Selon Roque, un pseudo sur un site d’analyse technique (l’art de lire dans les entrailles du poulet boursier) les soubresauts de la bourse en réaction aux modifications du taux directeur de la FED sont une plaisanterie. C’est peut-être bon pour la spéculation qui tourne sur elle-même comme une toupie, mais ce n’est pas ce qui détermine l’avenir immédiat de l’économie. Ce taux et les taux dérivés ne s’appliquent qu’à « 1,393 milliards de dollars négociés entre banques » et à « 2,25 milliards de dollars empruntés par des institutions financières à la FED ». Seulement. Pendant ce temps, « les banques américaines totalisent plus de 6 300 milliards de dollars de prêts ». 2 800 fois plus ? J’ai un doute. J’ai du mal à raccorder les chiffres.
Roque donne une idée de la masse et du volume de la bulle des produits dérivés, il s’appuie sur les dernières statistiques de la Banque des règlements internationaux. Sur le marché des changes, en produits de dérivés de devises, ce sont, au deuxième trimestre 2007, près de onze mille milliards de dollars qui sont échangés. Quant aux produits dérivés de taux (on fait des paris sur les variations de taux d’intérêts), ils sont de l’ordre de quatre cent quatre-vingt mille milliards de dollars. Pour donner du poids à sa démonstration, Roque parle de quelqu’un de connu.

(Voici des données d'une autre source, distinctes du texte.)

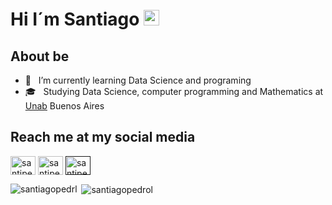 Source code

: ### <h1 align= "justify"> Hi I´m Santiago <img src="https://github.com/souvikguria98/souvikguria98/blob/master/Hi.gif" width="25"></h1>


<h2 align= "justify"> About be </h2>

- 🌱 &nbsp; I’m currently learning Data Science and programing
- 🎓 &nbsp; Studying Data Science, computer programming and Mathematics at <a href="https://www.unab.edu.ar" target="_blank"> Unab</a> Buenos Aires 

<h2 align= "justify"> Reach me at my social media </h2>
<p> 
<a href="mailto:spedrol213@gmail.com" target="_blank"><img align="center" src="https://cdn.jsdelivr.net/npm/simple-icons@v3/icons/gmail.svg" alt="santipedrol" height="30" width="40" /></a> 
<a href="https://twitter.com/PedrolSanti" target="_blank"><img align="center" src="https://cdn.jsdelivr.net/npm/simple-icons@v3/icons/twitter.svg" alt="santipedrol" height="30" width="40" /></a> 
<a href="" target="_blank"><img align="center" src="https://cdn.jsdelivr.net/npm/simple-icons@v3/icons/googledrive.svg" alt="santipedrol" height="30" width="40" /></a> 
<p>

<p><img align="left" src="https://github-readme-stats.vercel.app/api/top-langs?username=santiagopedrol&show_icons=true&locale=en&layout=compact&theme=dark" alt="santiagopedrl" /></p>

<p>&nbsp;<img align="center" src="https://github-readme-stats.vercel.app/api?username=santiagopedrol&show_icons=true&locale=en&theme=dark" alt="santiagopedrol" /></p>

À lire Satyajit Das, maître incontesté des produits dérivés, la crise commencer à peine : nous sommes « au tout début du dégonflement d’une gigantesque bulle de liquidités – processus qui prendra beaucoup, beaucoup de temps » (a gigantic liquidity bubble unwinding — a process that can take a long, long time).
Un très long temps.
« Maître incontesté ». Je suis le lien donné par Roque et trouve ce portrait de Satyajit Das sur le site Willmott, « serving the quantitative finance community » - servir la communauté de la finance quantitative :
Satyajit Das travaille dans le domaine de la finance des dérivés et de la gestion de risques. Il est l’auteur de plusieurs ouvrages de référence, parmi lesquels Swaps/ Financial Derivatives Library – troisième édition (2005, John Wiley & Sons) (4 volumes totalisant 4 200 pages destinées aux praticiens des dérivés) and Credit Derivatives, CDOs and Structured Credit Products – troisième édition (2005, John Wiley & Sons). Il est l’auteur de Traders, Guns & Money : Knowns and Unknowns in the Dazzling World of Derivatives (2006, Financial Times-Prentice Hall), un récit d’initié sur la finance des produits dérivés rempli d’humour noir et de satire. Ce livre a été décrit par le Financial Times de London comme « une lecture fascinante, expliquant non seulement les théories sophistiquées qui sont derrière ce business et ses différents produits mais aussi la réalité parfois sordide de cette industrie. » Il est aussi l’auteur (avec Jade Novakovic) de À la recherche du Pangolin : L’éco-touriste fortuit (2006, New Holland), un récit de voyage unique, qui offre des aperçus passionnés et souvent poignant sur la nature et la culture des éco-voyages.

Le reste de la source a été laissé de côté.